Love my C-360's, but I've had the valve block fail on both of them - resulting in a horrific flood both times. Can't wait to see the C-530. Sounds like an FX5 killer!


----------



## AmericanAquariumDrinker (Oct 24, 2008)

The C-530 canister has hit distribution down here, and it's going to cost the stores about $200 a pop. Expect to see the C-530 retail for close to $300-$350. Haven't checked OL prices yet though.

The Fluval FX-5 goes up to 400 gal and has a legitimate head height flow rate of 607 gph, with media in it. The 530 says it will only go to 150g, and is probably rated at 530gph empty.

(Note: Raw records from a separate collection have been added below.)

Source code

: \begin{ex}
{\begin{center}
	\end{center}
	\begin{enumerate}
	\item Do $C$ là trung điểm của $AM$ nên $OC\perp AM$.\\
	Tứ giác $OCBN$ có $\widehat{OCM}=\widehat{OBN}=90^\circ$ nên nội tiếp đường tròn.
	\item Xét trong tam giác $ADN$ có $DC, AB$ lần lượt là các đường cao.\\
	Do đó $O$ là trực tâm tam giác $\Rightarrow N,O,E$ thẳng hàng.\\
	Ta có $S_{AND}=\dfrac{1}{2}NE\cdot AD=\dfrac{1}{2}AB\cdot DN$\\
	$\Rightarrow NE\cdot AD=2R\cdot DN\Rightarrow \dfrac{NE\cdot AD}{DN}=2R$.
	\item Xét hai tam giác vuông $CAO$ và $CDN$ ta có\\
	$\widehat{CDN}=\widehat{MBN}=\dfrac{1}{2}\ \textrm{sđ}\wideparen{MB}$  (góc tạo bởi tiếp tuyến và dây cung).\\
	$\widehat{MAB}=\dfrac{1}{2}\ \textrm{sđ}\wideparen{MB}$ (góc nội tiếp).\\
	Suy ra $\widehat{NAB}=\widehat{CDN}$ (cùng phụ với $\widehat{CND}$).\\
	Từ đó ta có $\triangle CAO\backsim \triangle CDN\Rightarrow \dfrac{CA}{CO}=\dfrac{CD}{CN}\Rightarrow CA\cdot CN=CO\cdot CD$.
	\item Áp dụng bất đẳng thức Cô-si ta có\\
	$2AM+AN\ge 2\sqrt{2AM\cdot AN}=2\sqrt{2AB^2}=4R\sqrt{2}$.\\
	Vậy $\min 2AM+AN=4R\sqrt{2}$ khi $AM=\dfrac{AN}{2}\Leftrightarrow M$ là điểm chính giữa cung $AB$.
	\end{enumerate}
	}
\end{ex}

For the money, I wouldn't trust anything besides the FX-5. Especially not made by Marineland!


----------



## BIGSSS (Dec 18, 2007)

So far I'm loving my c-360 however Iv'e only had it for about 5 months. So far great however that shut off valve switch being plastic does seem like it could be a trouble spot over a period of time., I handle it very gently. I have never had a major flood having to do with aquarium related problems. That would tick me off especcially when the equiptment is so expensive ! Has anyone out there had any major problems with there c-360's ? Especcially in regards to the shut off valve?


----------



## Cich of it all (Mar 29, 2007)

BIGSSS said:


> So far I'm loving my c-360 however Iv'e only had it for about 5 months. So far great however that shut off valve switch being plastic does seem like it could be a trouble spot over a period of time., I handle it very gently. I have never had a major flood having to do with aquarium related problems. That would tick me off especcially when the equiptment is so expensive ! Has anyone out there had any major problems with there c-360's ? Especcially in regards to the shut off valve?





I said:


> Love my C-360's, but I've had the valve block fail on both of them - resulting in a horrific flood both times.


Both times 15 - 20 gallons leaked onto the floor. Just imagine dumping 3 or 4 five gallon buckets of water onto your floor. Twice.
My LFS replaced them for free with parts from out of the boxes of new filters, but what happens in another 12 months?
I've pretty much given up on canisters altogether now. I still use my Aquael Unimax 500, (And after owning 5 different brands of canisters I still say they are better than Eheims), but my (2) C-360's are mothballed. I'll probably sell them on Craigslist soon. Anyone interested? $75 each; full of media.


----------



## seerstower (Nov 13, 2008)

Cichofitall, seems to me that there's not many ways to have a worse experience with a canister... guess I'm just surprised you'd be a proponent of it after your experience.

*EDIT* I see that you're not using them anymore on your second post, have you used a fluval since the 05 series came out a few years back? I've had great luck with them :?


----------